Terceirização e responsabilidade técnica na segurança do trabalho
A terceirização é uma prática consolidada no ambiente corporativo brasileiro, adotada por empresas que buscam eficiência operacional, redução de custos e foco em atividades estratégicas.
No entanto, essa modalidade de contratação exige atenção rigorosa à conformidade legal, especialmente no que se refere à Segurança e Saúde no Trabalho (SST). A responsabilidade técnica exercida por engenheiros e técnicos de segurança do trabalho é um elemento central para garantir que as obrigações legais sejam cumpridas, evitando riscos jurídicos, operacionais e previdenciários.
A ausência de profissionais habilitados na gestão de terceiros pode comprometer a validade de documentos legais, expor a empresa a autuações e gerar passivos trabalhistas e previdenciários.

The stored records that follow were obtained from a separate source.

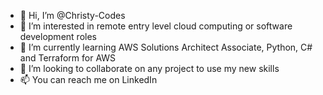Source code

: - 👋 Hi, I’m @Christy-Codes
- 👀 I’m interested in remote entry level cloud computing or software development roles
- 🌱 I’m currently learning AWS Solutions Architect Associate, Python, C# and Terraform for AWS
- 💞️ I’m looking to collaborate on any project to use my new skills
- 📫 You can reach me on LinkedIn

<!---
Christy-Codes/Christy-Codes is a ✨ special ✨ repository because its `README.md` (this file) appears on your GitHub profile.
You can click the Preview link to take a look at your changes.
--->
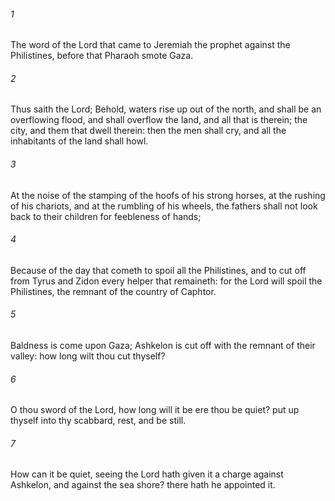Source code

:###### 1
The word of the Lord that came to Jeremiah the prophet against the Philistines, before that Pharaoh smote Gaza.

###### 2
Thus saith the Lord; Behold, waters rise up out of the north, and shall be an overflowing flood, and shall overflow the land, and all that is therein; the city, and them that dwell therein: then the men shall cry, and all the inhabitants of the land shall howl.

###### 3
At the noise of the stamping of the hoofs of his strong horses, at the rushing of his chariots, and at the rumbling of his wheels, the fathers shall not look back to their children for feebleness of hands;

###### 4
Because of the day that cometh to spoil all the Philistines, and to cut off from Tyrus and Zidon every helper that remaineth: for the Lord will spoil the Philistines, the remnant of the country of Caphtor.

###### 5
Baldness is come upon Gaza; Ashkelon is cut off with the remnant of their valley: how long wilt thou cut thyself?

###### 6
O thou sword of the Lord, how long will it be ere thou be quiet? put up thyself into thy scabbard, rest, and be still.

###### 7
How can it be quiet, seeing the Lord hath given it a charge against Ashkelon, and against the sea shore? there hath he appointed it.

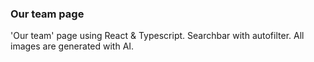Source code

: ### Our team page
'Our team' page using React & Typescript. Searchbar with autofilter. All images are generated with AI.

Este artigo analisa o papel dos profissionais de SST na terceirização, com foco nas atribuições legais, exigências documentais, riscos da ausência de habilitação, implicações jurídicas e casos práticos de responsabilização.
Atribuições Legais dos Profissionais de SST: CREA e MTE
As atribuições dos profissionais de SST são regulamentadas por legislações específicas e vinculadas a órgãos fiscalizadores como o Conselho Regional de Engenharia e Agronomia (CREA) e o Ministério do Trabalho e Emprego (MTE), atualmente vinculado ao Ministério do Trabalho e Previdência.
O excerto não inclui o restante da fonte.